### PROVIDED DATA
• • • •

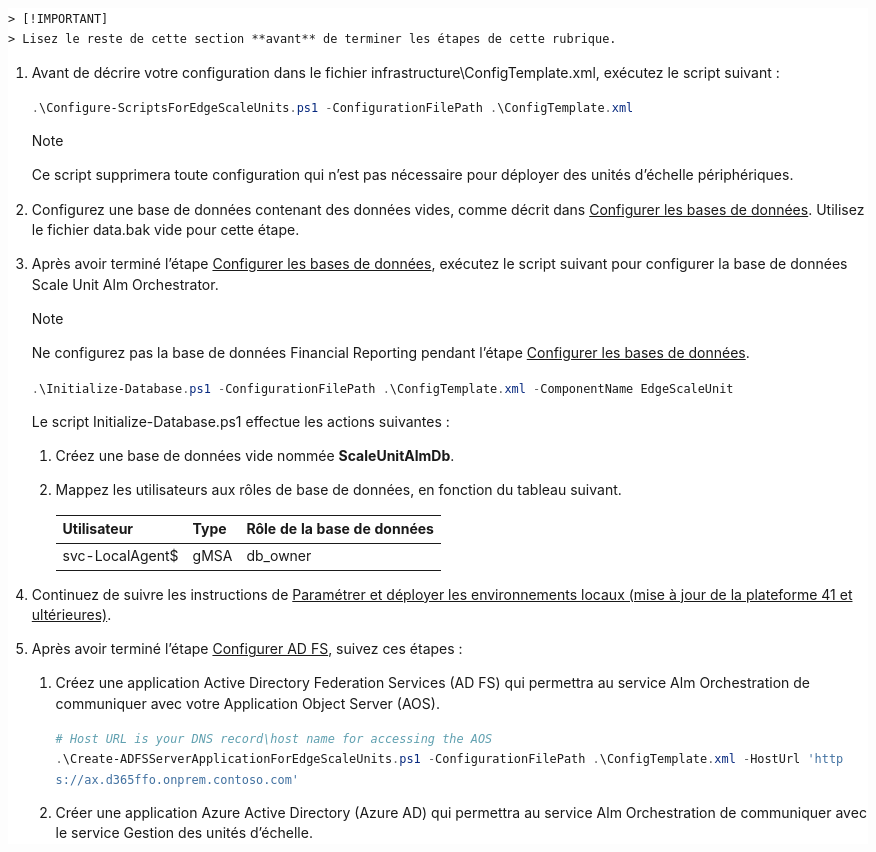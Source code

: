    > [!IMPORTANT]
    > Lisez le reste de cette section **avant** de terminer les étapes de cette rubrique.

1. Avant de décrire votre configuration dans le fichier infrastructure\\ConfigTemplate.xml, exécutez le script suivant :

    ```powershell
    .\Configure-ScriptsForEdgeScaleUnits.ps1 -ConfigurationFilePath .\ConfigTemplate.xml
    ```

    > [!NOTE]
    > Ce script supprimera toute configuration qui n’est pas nécessaire pour déployer des unités d’échelle périphériques.

1. Configurez une base de données contenant des données vides, comme décrit dans [Configurer les bases de données](../../fin-ops-core/dev-itpro/deployment/setup-deploy-on-premises-pu41.md#configuredb). Utilisez le fichier data.bak vide pour cette étape.
1. Après avoir terminé l’étape [Configurer les bases de données](../../fin-ops-core/dev-itpro/deployment/setup-deploy-on-premises-pu41.md#configuredb), exécutez le script suivant pour configurer la base de données Scale Unit Alm Orchestrator.

    > [!NOTE]
    > Ne configurez pas la base de données Financial Reporting pendant l’étape [Configurer les bases de données](../../fin-ops-core/dev-itpro/deployment/setup-deploy-on-premises-pu41.md#configuredb).

    ```powershell
    .\Initialize-Database.ps1 -ConfigurationFilePath .\ConfigTemplate.xml -ComponentName EdgeScaleUnit
    ```

    Le script Initialize-Database.ps1 effectue les actions suivantes :

    1. Créez une base de données vide nommée **ScaleUnitAlmDb**.
    2. Mappez les utilisateurs aux rôles de base de données, en fonction du tableau suivant.

        | Utilisateur            | Type | Rôle de la base de données |
        |-----------------|------|---------------|
        | svc-LocalAgent$ | gMSA | db\_owner     |

1. Continuez de suivre les instructions de [Paramétrer et déployer les environnements locaux (mise à jour de la plateforme 41 et ultérieures)](../../fin-ops-core/dev-itpro/deployment/setup-deploy-on-premises-pu41.md).
1. Après avoir terminé l’étape [Configurer AD FS](../../fin-ops-core/dev-itpro/deployment/setup-deploy-on-premises-pu41.md#configuredb), suivez ces étapes :

    1. Créez une application Active Directory Federation Services (AD FS) qui permettra au service Alm Orchestration de communiquer avec votre Application Object Server (AOS).

        ```powershell
        # Host URL is your DNS record\host name for accessing the AOS
        .\Create-ADFSServerApplicationForEdgeScaleUnits.ps1 -ConfigurationFilePath .\ConfigTemplate.xml -HostUrl 'https://ax.d365ffo.onprem.contoso.com'
        ```

    1. Créer une application Azure Active Directory (Azure AD) qui permettra au service Alm Orchestration de communiquer avec le service Gestion des unités d’échelle.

• • • •

### EXERCISE OBJECTIVE
Print the data above from its first line through the line that has "unités d’échelle périphériques.", exactly and with nothing else, omitting pictures.

### ANSWER TO THIS TASK
Source code

:    > [!IMPORTANT]
    > Lisez le reste de cette section **avant** de terminer les étapes de cette rubrique.

1. Avant de décrire votre configuration dans le fichier infrastructure\\ConfigTemplate.xml, exécutez le script suivant :

    ```powershell
    .\Configure-ScriptsForEdgeScaleUnits.ps1 -ConfigurationFilePath .\ConfigTemplate.xml
    ```

    > [!NOTE]
    > Ce script supprimera toute configuration qui n’est pas nécessaire pour déployer des unités d’échelle périphériques.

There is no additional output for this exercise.